Dataset items:
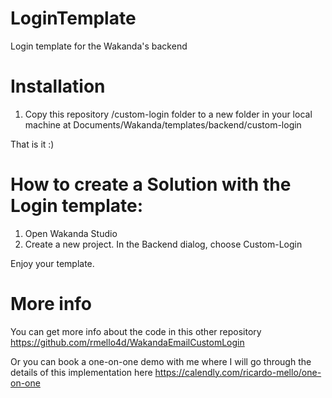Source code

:# LoginTemplate
Login template for the Wakanda's backend 

# Installation

1. Copy this repository /custom-login folder to a new folder in your local machine at
Documents/Wakanda/templates/backend/custom-login

That is it :) 


# How to create a Solution with the Login template:

1. Open Wakanda Studio
2. Create a new project. In the Backend dialog, choose Custom-Login
 
Enjoy your template. 


# More info
You can get more info about the code in this other repository https://github.com/rmello4d/WakandaEmailCustomLogin

Or you can book a one-on-one demo with me where I will go through the details of this implementation here https://calendly.com/ricardo-mello/one-on-one


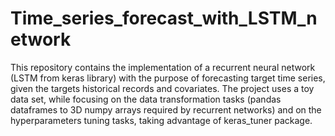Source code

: # Time_series_forecast_with_LSTM_network
This repository contains the implementation of a recurrent neural network (LSTM from keras library) with the purpose of forecasting target time series, given the targets historical records and covariates. The project uses a toy data set, while focusing on the data transformation tasks (pandas dataframes to 3D numpy arrays required by recurrent networks) and on the hyperparameters tuning tasks, taking advantage of keras_tuner package.
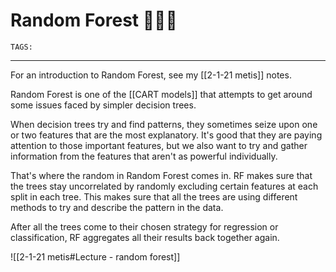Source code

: # Random Forest 🌲🎲🌲
`TAGS:`  

---
For an introduction to Random Forest, see my [[2-1-21 metis]] notes.

Random Forest is one of the [[CART models]] that attempts to get around some issues faced by simpler decision trees. 

When decision trees try and find patterns, they sometimes seize upon one or two features that are the most explanatory. It's good that they are paying attention to those important features, but we also want to try and gather information from the features that aren't as powerful individually. 

That's where the random in Random Forest comes in. RF makes sure that the trees stay uncorrelated by randomly excluding certain features at each split in each tree. This makes sure that all the trees are using different methods to try and describe the pattern in the data. 

After all the trees come to their chosen strategy for regression or classification, RF aggregates all their results back together again. 

![[2-1-21 metis#Lecture - random forest]]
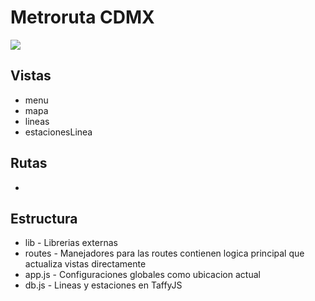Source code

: Metroruta CDMX
============

![](https://raw.githubusercontent.com/mandroslabs/metroruta-cdmx/master/doc/demo.gif)

## Vistas

- menu
- mapa
- lineas
- estacionesLinea

## Rutas

-

## Estructura

- lib - Librerias externas
- routes - Manejadores para las routes contienen logica principal que actualiza vistas directamente
- app.js - Configuraciones globales como ubicacion actual
- db.js - Lineas y estaciones en TaffyJS
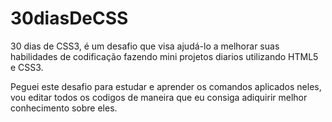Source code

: # 30diasDeCSS
 30 dias de CSS3, é um desafio que visa ajudá-lo a melhorar suas habilidades de codificação fazendo mini projetos diarios utilizando HTML5 e CSS3.

 Peguei este desafio para estudar e aprender os comandos aplicados neles, vou editar todos os codigos de maneira que eu consiga adiquirir melhor conhecimento sobre eles.
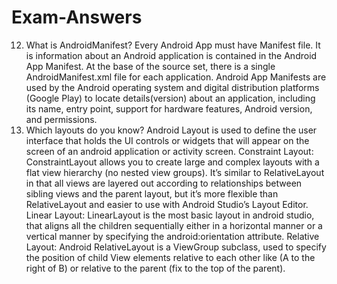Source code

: # Exam-Answers
12. What is AndroidManifest?
    Every Android App must have Manifest file. It is information about an Android application is contained in the Android App Manifest. At the base of the source set, there is a single AndroidManifest.xml file for each application. Android App Manifests are used by the Android operating system and digital distribution platforms (Google Play) to locate details(version) about an application, including its name, entry point, support for hardware features, Android version, and permissions.
14. Which layouts do you know?
    Android Layout is used to define the user interface that holds the UI controls or widgets that will appear on the screen of an android application or activity screen.
    Constraint Layout: ConstraintLayout allows you to create large and complex layouts with a flat view hierarchy (no nested view groups). It’s similar to RelativeLayout in that all views are layered out according to relationships between sibling views and the parent layout, but it’s more flexible than RelativeLayout and easier to use with Android Studio’s Layout Editor.
    Linear Layout: LinearLayout is the most basic layout in android studio, that aligns all the children sequentially either in a horizontal manner or a vertical manner by specifying the android:orientation attribute.
    Relative Layout: Android RelativeLayout is a ViewGroup subclass, used to specify the position of child View elements relative to each other like (A to the right of B) or relative to the parent (fix to the top of the parent).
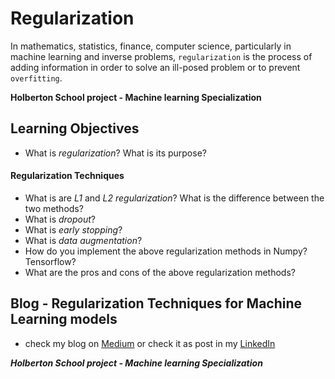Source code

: # **Regularization**

In mathematics, statistics, finance, computer science, particularly in machine learning and inverse problems, `regularization` is the process of adding information in order to solve an ill-posed problem or to prevent `overfitting`.

**Holberton School project - Machine learning Specialization**


## **Learning Objectives**
* What is *regularization*? What is its purpose?
#### Regularization Techniques
* What is are *L1* and *L2* *regularization*? What is the difference between the two methods?
* What is *dropout*?
* What is *early stopping*?
* What is *data augmentation*?
* How do you implement the above regularization methods in Numpy? Tensorflow?
* What are the pros and cons of the above regularization methods?

## **Blog - Regularization Techniques for Machine Learning models**

* check my blog on [Medium](https://ahlemkaabi1412.medium.com/regularization-techniques-for-machine-learning-models-6a3d179f2016) or check it as post in my [LinkedIn](https://www.linkedin.com/feed/update/urn:li:activity:6894629035863793665/)


***Holberton School project - Machine learning Specialization***
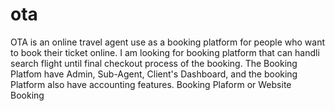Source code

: # ota
OTA is an online travel agent use as a booking platform for people who want to book their ticket online.
I am looking for booking platform that can handli search flight until final checkout process of the booking.
The Booking Platfom have Admin, Sub-Agent, Client's Dashboard, and the booking Platform also have accounting features.
Booking Plaform or Website Booking
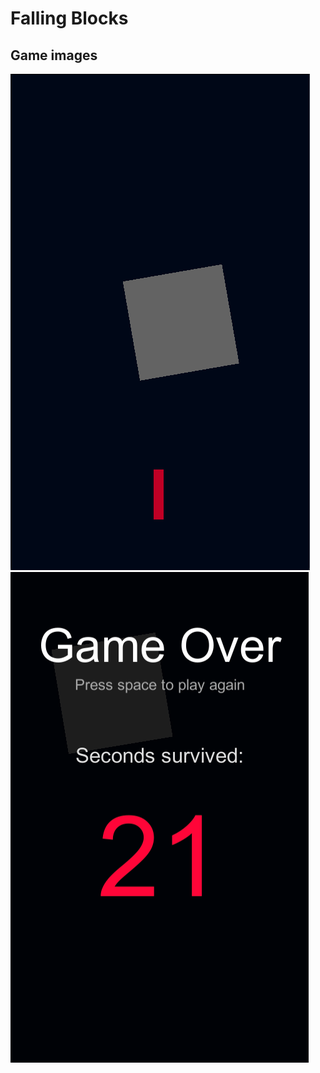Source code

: # Falling Blocks

## Game images

![alt text](https://github.com/NDKhoa892/Falling-Blocks/blob/main/Game%20images/1.png)
![alt text](https://github.com/NDKhoa892/Falling-Blocks/blob/main/Game%20images/2.png)
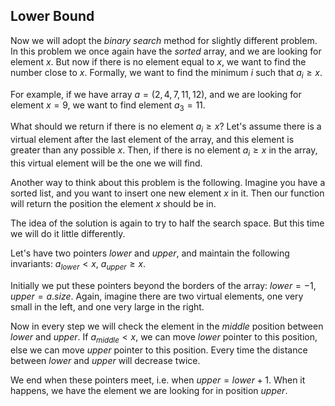 ## Lower Bound

Now we will adopt the *binary search* method for slightly
different problem. In this problem we once again have the
*sorted* array, and we are looking for element $x$.
But now if there is no element equal to $x$, we want to
find the number close to $x$. Formally, we want to
find the minimum $i$ such that $a_i \ge x$.

For example, if we have array $a = (2, 4, 7, 11, 12)$, and
we are looking for element $x=9$, we want to find element
$a_3 = 11$.

What should we return if there is no element $a_i \ge x$?
Let's assume there is a virtual element after the last element
of the array, and this element is greater than any possible $x$.
Then, if there is no element $a_i \ge x$ in the array, this
virtual element will be the one we will find.

Another way to think about this problem is the following.
Imagine you have a sorted list, and you want to insert one
new element $x$ in it. Then our function will return the
position the element $x$ should be in.

The idea of the solution is again to try to half the search space.
But this time we will do it little differently.

Let's have two pointers $lower$ and $upper$, and maintain the
following invariants: $a_{lower} < x$, $a_{upper} \ge x$.

Initially we put these pointers beyond the borders of the
array: $lower = -1$, $upper = a.size$. Again, imagine there
are two virtual elements, one very small in the left, and
one very large in the right.

Now in every step we will check the element in the $middle$
position between $lower$ and $upper$. If $a_{middle} < x$,
we can move $lower$ pointer to this position, else we
can move $upper$ pointer to this position. Every time
the distance between $lower$ and $upper$ will decrease
twice.

We end when these pointers meet, i.e. when $upper = lower + 1$.
When it happens, we have the element we are looking for
in position $upper$.
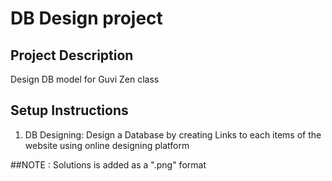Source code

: # DB Design project

## Project Description
Design DB model for Guvi Zen class

## Setup Instructions

1. DB Designing:
     Design a Database by creating Links to each items of the website using online designing platform 

##NOTE : Solutions is added as a ".png" format
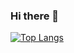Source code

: ### Hi there 👋

[![Top Langs](https://github-readme-stats.vercel.app/api/top-langs/?username=karldreher&langs_count=10)](https://github.com/anuraghazra/github-readme-stats)
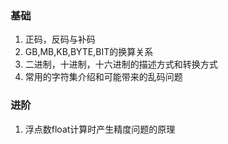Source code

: ### 基础
1.  正码，反码与补码
2.  GB,MB,KB,BYTE,BIT的换算关系
3.  二进制，十进制，十六进制的描述方式和转换方式
4.  常用的字符集介绍和可能带来的乱码问题
### 进阶
1.  浮点数float计算时产生精度问题的原理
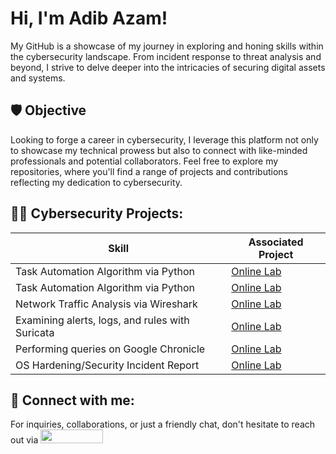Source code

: <h1>Hi, I'm Adib Azam! </h1>
My GitHub is a showcase of my journey in exploring and honing skills within the cybersecurity landscape. 
From incident response to threat analysis and beyond, I strive to delve deeper into the intricacies of securing digital assets and systems.

## 🛡️ Objective
Looking to forge a career in cybersecurity, I leverage this platform not only to showcase my technical prowess but also to connect with like-minded professionals and potential collaborators.
Feel free to explore my repositories, where you'll find a range of projects and contributions reflecting my dedication to cybersecurity. 

## 👨‍💻 Cybersecurity Projects:

| Skill                                         | Associated Project         |
|-----------------------------------------------|----------------------------|
| Task Automation Algorithm via Python| <a href="https://github.com/adibazam/Task-Automation-Algorithm-via-Python/blob/main/Python%20Task%20Automation%20Lab.ipynb">Online Lab</a>|
| Task Automation Algorithm via Python| <a href="https://github.com/adibazam/Task-Automation-Algorithm-via-Python/blob/main/Python%20Task%20Automation%20Lab.ipynb">Online Lab</a>|
| Network Traffic Analysis via Wireshark      | <a href="https://github.com/adibazam/Network-Traffic-Analysis-via-Wireshark">Online Lab</a>|
| Examining alerts, logs, and rules with Suricata                  | <a href="https://github.com/adibazam/Examine-alerts-logs-and-rules-with-Suricata">Online Lab|
| Performing queries on Google Chronicle | <a href="https://github.com/adibazam/Performing-queries-on-Chronicle">Online Lab|
| OS Hardening/Security Incident Report                           | <a href="https://github.com/adibazam/OS-Hardening-Lab/tree/main">Online Lab</a>|

## 🤳 Connect with me:
For inquiries, collaborations, or just a friendly chat, don't hesitate to reach out via
<a href="https://www.linkedin.com/in/adib-azam-729817184/"><img src="https://img.shields.io/badge/-LinkedIn-0072b1?&style=for-the-badge&logo=linkedin&logoColor=white" width="100" height="22" /></a>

| Task objective |
Among the lines above, the one with "That is it :)" opens the part to repeat and the one with "Random Forest is" closes it; repeat only that part exactly, with no pictures.

| Expected answer |
That is it :) 


# How to create a Solution with the Login template:

1. Open Wakanda Studio
2. Create a new project. In the Backend dialog, choose Custom-Login
 
Enjoy your template. 


# More info
You can get more info about the code in this other repository https://github.com/rmello4d/WakandaEmailCustomLogin

Or you can book a one-on-one demo with me where I will go through the details of this implementation here https://calendly.com/ricardo-mello/one-on-one


Source code

: # Time_series_forecast_with_LSTM_network
This repository contains the implementation of a recurrent neural network (LSTM from keras library) with the purpose of forecasting target time series, given the targets historical records and covariates. The project uses a toy data set, while focusing on the data transformation tasks (pandas dataframes to 3D numpy arrays required by recurrent networks) and on the hyperparameters tuning tasks, taking advantage of keras_tuner package.
Source code

: # Random Forest 🌲🎲🌲
`TAGS:`  

---
For an introduction to Random Forest, see my [[2-1-21 metis]] notes.

Random Forest is one of the [[CART models]] that attempts to get around some issues faced by simpler decision trees. 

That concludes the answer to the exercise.